I see you are riveting screwing etc, are you making it where it will all come apart later for powdercoating the frame?
Don, I bolted the firewall on but most of it will only be riveted (or cleco'd or screwed) every few holes. I'll drill them all. I am not sealing anything on or mounting anything permanent (save a few rivets maybe) so I can take apart to finish it. Thanks!

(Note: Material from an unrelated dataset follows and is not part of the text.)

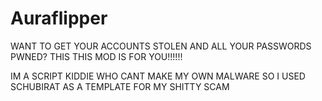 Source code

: # Auraflipper

WANT TO GET YOUR ACCOUNTS STOLEN AND ALL YOUR PASSWORDS PWNED? THIS THIS MOD IS FOR YOU!!!!!!

IM A SCRIPT KIDDIE WHO CANT MAKE MY OWN MALWARE SO I USED SCHUBIRAT AS A TEMPLATE FOR MY SHITTY SCAM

Today, I finished the brake lines except for the axle end flex hoses. The ones I bought are too short and 45* ends will work better. Then I started on the master cylinder. I have the abs systems power brake kit. The two people I talked to used bell crank to change the direction to fit the MC. I put the body on and measures the room I had and opted to attempt to install backwards. I had 13" to the firewall tubing. I moved the pedal box forward, cut off the brackets for the wilwood cylinders. Then I threw the brake pedal out and moved the clutch pedal over to use. I drilled and tapped the end to fit the abs cylinder rod threads and screwed it in. Once I got the basics there, I ground out some more aluminum to move it forward a bit more and allow me to raise the brake pedal a bit more. Next, I put the body on again and checked fit. It fits! It's tight but works fine. So I ground a little more to improve fit and pedal placement a bit more. Then I made two angle brackets to bolt it to. One will be double bolted to the box and the other bolted to the box bolt and welded to the frame. I also have some gussets cut to add to the sides of each bracket to improve strength and I will add a bracket to put all 4 pedal box bolts in. I think it should work wonderfully once finished.

A couple of brake line pics just for novelty, and the last is the master cylinder mount work in progress. This is the abs 6 3/4" MC. I don't think the long one would fit. The reservoirs will be on the firewall with an lines to feed the MC, pump and overflow to tank.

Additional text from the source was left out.